PHOENIX - The Municipal Securities Rulemaking Board is launching third-party yield curve and bond index information on EMMA Monday, giving users access to more detailed data than was previously available on the site.
The MSRB previewed the new information in a July 21 morning webinar hosted primarily by MSRB market research director Marcelo Vieira. Investors, issuers and other EMMA users will gain access to bond indices from AP/MBIS as well as S&P, and will be able to view yield curves for different maturities in either graph or chart form via a drop-down menu.
“It’s very dynamic, Vieira said. “It’s very fast.”
The MSRB has been discussing adding this kind of information to EMMA for several years, announcing back in 2012 that it was conducting an extensive review of muni bond indexes with the aim of increasing transparency and educating market participants.
That announcement followed questions about whether an index in the municipal market market was being manipulated similarly to what was going on with the London Interbank Offered Rate, or Libor. But Alan Polsky, who was then MSRB chairman at that time, said that there was no indication of manipulation of muni indexes.

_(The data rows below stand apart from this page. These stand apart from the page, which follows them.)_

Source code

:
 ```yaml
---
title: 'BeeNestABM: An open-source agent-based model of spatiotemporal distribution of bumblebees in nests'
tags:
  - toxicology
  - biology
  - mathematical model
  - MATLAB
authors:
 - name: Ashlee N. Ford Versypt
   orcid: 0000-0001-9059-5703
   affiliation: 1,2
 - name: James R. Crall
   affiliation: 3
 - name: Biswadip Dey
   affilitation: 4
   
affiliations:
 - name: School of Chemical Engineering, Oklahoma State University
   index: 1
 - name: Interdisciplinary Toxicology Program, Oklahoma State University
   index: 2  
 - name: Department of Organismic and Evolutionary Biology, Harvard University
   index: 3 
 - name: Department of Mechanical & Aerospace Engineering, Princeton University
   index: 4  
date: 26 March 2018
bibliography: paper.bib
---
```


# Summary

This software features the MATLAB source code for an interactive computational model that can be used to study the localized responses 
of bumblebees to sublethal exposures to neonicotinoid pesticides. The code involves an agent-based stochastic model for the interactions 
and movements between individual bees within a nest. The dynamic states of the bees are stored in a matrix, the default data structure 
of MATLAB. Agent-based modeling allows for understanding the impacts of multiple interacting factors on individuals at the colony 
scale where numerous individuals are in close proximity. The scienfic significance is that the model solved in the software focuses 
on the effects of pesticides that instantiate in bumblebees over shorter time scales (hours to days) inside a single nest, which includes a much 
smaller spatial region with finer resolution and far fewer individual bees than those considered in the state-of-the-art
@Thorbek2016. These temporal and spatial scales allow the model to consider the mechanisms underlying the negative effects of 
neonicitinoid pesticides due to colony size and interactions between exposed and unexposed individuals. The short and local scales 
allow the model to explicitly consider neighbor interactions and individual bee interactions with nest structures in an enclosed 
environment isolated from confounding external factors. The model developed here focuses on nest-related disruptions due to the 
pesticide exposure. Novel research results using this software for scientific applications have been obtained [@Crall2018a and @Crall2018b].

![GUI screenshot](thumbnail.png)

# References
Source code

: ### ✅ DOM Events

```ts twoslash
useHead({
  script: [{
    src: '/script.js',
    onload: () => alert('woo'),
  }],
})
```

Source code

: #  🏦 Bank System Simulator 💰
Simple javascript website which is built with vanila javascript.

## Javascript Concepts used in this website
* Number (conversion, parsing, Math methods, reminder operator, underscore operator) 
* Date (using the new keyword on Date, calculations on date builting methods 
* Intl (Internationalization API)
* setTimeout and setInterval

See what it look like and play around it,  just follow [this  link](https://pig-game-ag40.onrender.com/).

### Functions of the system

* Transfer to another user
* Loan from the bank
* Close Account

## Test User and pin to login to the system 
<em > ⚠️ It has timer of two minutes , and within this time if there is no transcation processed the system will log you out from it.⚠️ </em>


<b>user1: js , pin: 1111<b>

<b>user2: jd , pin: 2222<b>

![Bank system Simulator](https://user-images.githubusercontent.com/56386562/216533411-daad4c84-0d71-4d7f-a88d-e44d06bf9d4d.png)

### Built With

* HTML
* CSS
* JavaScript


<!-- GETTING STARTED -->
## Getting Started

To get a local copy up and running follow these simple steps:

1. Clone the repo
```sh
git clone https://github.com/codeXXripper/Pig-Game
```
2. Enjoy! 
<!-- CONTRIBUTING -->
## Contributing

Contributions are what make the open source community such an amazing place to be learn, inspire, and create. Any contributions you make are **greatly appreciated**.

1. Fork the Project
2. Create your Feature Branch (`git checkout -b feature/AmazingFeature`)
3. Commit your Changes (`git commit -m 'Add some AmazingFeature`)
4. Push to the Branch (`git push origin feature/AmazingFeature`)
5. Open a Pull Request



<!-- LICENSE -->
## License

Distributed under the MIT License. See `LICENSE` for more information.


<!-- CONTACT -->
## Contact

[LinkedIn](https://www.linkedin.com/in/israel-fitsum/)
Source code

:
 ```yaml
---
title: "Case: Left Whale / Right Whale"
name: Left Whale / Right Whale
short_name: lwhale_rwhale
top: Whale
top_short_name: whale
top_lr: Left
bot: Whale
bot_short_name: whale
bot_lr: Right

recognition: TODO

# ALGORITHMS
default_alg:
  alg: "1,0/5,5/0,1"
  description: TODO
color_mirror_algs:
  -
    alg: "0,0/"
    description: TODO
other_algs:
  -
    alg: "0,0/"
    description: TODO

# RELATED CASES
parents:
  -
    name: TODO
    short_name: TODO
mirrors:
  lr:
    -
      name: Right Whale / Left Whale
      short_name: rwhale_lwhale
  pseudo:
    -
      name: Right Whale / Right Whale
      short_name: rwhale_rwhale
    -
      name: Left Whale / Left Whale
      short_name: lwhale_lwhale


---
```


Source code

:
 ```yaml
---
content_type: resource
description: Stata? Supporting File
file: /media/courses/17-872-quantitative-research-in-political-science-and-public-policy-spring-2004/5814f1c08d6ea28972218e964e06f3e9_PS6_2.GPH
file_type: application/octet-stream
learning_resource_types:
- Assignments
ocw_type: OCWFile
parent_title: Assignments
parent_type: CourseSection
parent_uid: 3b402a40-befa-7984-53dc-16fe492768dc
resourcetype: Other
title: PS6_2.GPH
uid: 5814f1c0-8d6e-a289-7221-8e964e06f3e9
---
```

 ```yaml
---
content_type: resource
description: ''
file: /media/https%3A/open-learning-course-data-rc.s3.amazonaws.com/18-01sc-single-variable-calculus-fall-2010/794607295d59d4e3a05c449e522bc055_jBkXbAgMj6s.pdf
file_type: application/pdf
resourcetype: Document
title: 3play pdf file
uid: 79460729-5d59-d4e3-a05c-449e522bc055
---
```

MSRB executive director Lynnette Kelly said that the kind of information EMMA will now provide will be new for many investors, and that the MSRB is working to expand its analytical offerings even more in the future.
“Municipal yield curves historically have not been widely or freely available to investors that purchase municipal bonds or municipalities that issue them,” Kelly said. “The MSRB is bridging that gap by adding third-party yield curves and indices on the EMMA website to dramatically expand access to these important benchmarking and analytical tools. We continue to explore partnerships with additional market data providers to enhance EMMA with more yield curves, indices and other interactive tools that help facilitate decision-making in the municipal market.”
Triet Nguyen, managing director and head of public finance credit at NewOak Fundamental Credit, said the new tools are a good step but also questioned their overall usefulness for retail investors.
“We think it’s a positive step toward more transparency, however, we’re not sure if retail investors need more market data or better, more user-friendly tools to assess the data,” he said.